Getting a good value for attending college is on the mind of most prospective students and their families, and as a result, numerous publishers of college rankings have come out with lists of “best value” colleges. I have highlighted the best value college lists from Kiplinger’s and U.S. News in previous posts, as well as discussing my work incorporating a cost component into Washington Monthly’s rankings. Today’s entry in this series comes from the Princeton Review, a company better known for test preparation classes and private counseling, but they are also in the rankings business.
The Princeton Review released its list of its “Best Value Colleges” today in conjunction with USA Today, and the list is heavily populated with a “who’s who” list of selective, wealthy colleges and universities. Among the top ten private colleges, several of them are wealthy enough to be able to waive all tuition and fees for their few students from modest financial backgrounds. The top ten public institutions do tend to attract a fair number of out-of-state and full-pay students, although there is one surprise name on the list (North Carolina State University—well done!). More data on the top 150 colleges can be found here.
My main complaint with this ranking system, as with other best value colleges lists, is with the methodology. They begin by narrowing their sample from about 2,000 colleges to 650—what they call “the nation’s academically best undergraduate institutions.” This effectively limits the utility of these rankings to students who score a 25 or higher on the ACT, or even higher if students wish to qualify for merit-based grant aid. Student selectivity is further awarded in the academic rating, even though this has no guarantee of future academic performance. Much of the academic and financial aid ratings measures come from student surveys, which are fraught with selection bias. Basically, many colleges handpick the students who take these surveys, which results in an optimistic set of opinions being registers. I wish I could say more about their methodology and point values, but no information is available.
The top 150 list (which can be found here by state) certainly favors wealthy, prestigious colleges with a few exceptions (University of South Dakota, University of Tennessee-Martin, and Southern Utah University, for example). In Wisconsin, only Madison and Eau Claire (two of the three most selective universities in the UW System) made the list. In the Big Ten, there are some notable omissions—Iowa (but Iowa State is included), Michigan State (but Michigan is included), Ohio State, and Penn State.

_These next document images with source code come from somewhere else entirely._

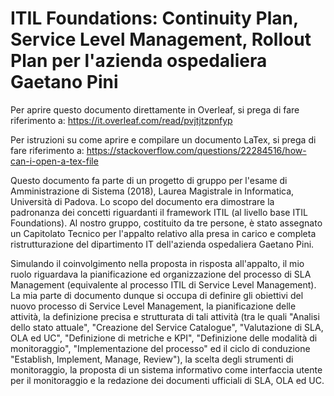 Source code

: # ITIL Foundations: Continuity Plan, Service Level Management, Rollout Plan per l'azienda ospedaliera Gaetano Pini

Per aprire questo documento direttamente in Overleaf, si prega di fare riferimento a:
https://it.overleaf.com/read/pvjtjtzpnfyp

Per istruzioni su come aprire e compilare un documento LaTex, si prega di fare riferimento a: https://stackoverflow.com/questions/22284516/how-can-i-open-a-tex-file

Questo documento fa parte di un progetto di gruppo per l'esame di Amministrazione di Sistema (2018), Laurea Magistrale in Informatica, Università di Padova. Lo scopo del documento era dimostrare la padronanza dei concetti riguardanti il framework ITIL (al livello base ITIL Foundations). Al nostro gruppo, costituito da tre persone, è stato assegnato un Capitolato Tecnico per l'appalto relativo alla presa in carico e completa ristrutturazione del dipartimento IT dell'azienda ospedaliera Gaetano Pini. 

Simulando il coinvolgimento nella proposta in risposta all'appalto, il mio ruolo riguardava la pianificazione ed organizzazione del processo di SLA Management (equivalente al processo ITIL di Service Level Management). La mia parte di documento dunque si occupa di definire gli obiettivi del nuovo processo di Service Level Management, la pianificazione delle attività, la definizione precisa e strutturata di tali attività (tra le quali "Analisi dello stato attuale", "Creazione del Service Catalogue", "Valutazione di SLA, OLA ed UC", "Definizione di metriche e KPI", "Definizione delle modalità di monitoraggio", "Implementazione del processo" ed il ciclo di conduzione "Establish, Implement, Manage, Review"), la scelta degli strumenti di monitoraggio, la proposta di un sistema informativo come interfaccia utente per il monitoraggio e la redazione dei documenti ufficiali di SLA, OLA ed UC.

The best value rankings try to provide information about what college will cost, and whether some colleges provide better “bang for the buck” than others. Providing useful information is an important endeavor, as this recent article in the Chronicle emphasizes. However, the Princeton Review’s list provides useful information to only a small number of academically elite students, many of whom have the financial means to pay for college without taking on much debt. This is illustrated by the accompanying USA Today article featuring the rankings, which notes that fewer than half of all students attending Best Value Colleges take on debt, compared to two-thirds of students nationwide. This differential isn’t just a result of the cost of attendance, but instead the student’s ability to pay for college.